**Recorded data**
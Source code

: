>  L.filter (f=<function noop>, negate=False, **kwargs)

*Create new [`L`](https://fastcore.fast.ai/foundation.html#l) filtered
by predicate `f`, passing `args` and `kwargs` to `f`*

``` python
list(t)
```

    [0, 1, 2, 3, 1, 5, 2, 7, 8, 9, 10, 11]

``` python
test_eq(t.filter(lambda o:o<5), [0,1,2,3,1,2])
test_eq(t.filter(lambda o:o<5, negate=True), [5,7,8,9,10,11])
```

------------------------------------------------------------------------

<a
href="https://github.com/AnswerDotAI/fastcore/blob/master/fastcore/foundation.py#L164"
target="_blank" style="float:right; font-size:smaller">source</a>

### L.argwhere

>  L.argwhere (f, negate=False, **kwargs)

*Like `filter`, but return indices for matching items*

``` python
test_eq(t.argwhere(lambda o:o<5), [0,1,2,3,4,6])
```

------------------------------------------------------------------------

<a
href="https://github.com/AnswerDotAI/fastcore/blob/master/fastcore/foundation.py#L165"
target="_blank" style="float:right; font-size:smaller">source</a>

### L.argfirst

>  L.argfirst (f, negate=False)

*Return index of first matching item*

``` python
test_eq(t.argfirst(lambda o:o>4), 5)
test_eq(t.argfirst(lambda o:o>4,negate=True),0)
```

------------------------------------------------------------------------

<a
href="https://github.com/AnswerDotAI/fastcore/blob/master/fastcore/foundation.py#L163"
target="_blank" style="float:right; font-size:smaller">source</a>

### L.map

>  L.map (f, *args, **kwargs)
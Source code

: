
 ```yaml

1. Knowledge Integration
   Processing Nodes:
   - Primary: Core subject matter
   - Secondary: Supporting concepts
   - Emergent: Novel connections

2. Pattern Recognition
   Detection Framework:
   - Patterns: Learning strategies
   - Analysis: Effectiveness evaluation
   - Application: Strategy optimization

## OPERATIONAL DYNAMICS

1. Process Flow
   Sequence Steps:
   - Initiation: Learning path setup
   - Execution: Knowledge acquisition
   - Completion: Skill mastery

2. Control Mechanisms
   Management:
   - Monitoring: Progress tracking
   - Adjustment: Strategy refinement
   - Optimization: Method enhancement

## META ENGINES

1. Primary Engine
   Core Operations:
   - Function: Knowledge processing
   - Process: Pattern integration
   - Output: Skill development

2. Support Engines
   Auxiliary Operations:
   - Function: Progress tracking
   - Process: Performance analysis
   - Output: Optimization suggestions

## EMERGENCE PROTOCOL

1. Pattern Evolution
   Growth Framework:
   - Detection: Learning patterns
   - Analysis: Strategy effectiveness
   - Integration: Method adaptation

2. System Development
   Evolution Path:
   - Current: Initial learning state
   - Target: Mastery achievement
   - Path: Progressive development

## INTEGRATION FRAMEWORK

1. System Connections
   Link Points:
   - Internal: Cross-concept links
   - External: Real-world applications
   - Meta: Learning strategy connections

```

**Task statement**
Sift the material for lines with the string "Skill". Copy each one found.

**Response to this exercise**
   - Completion: Skill mastery
   - Output: Skill development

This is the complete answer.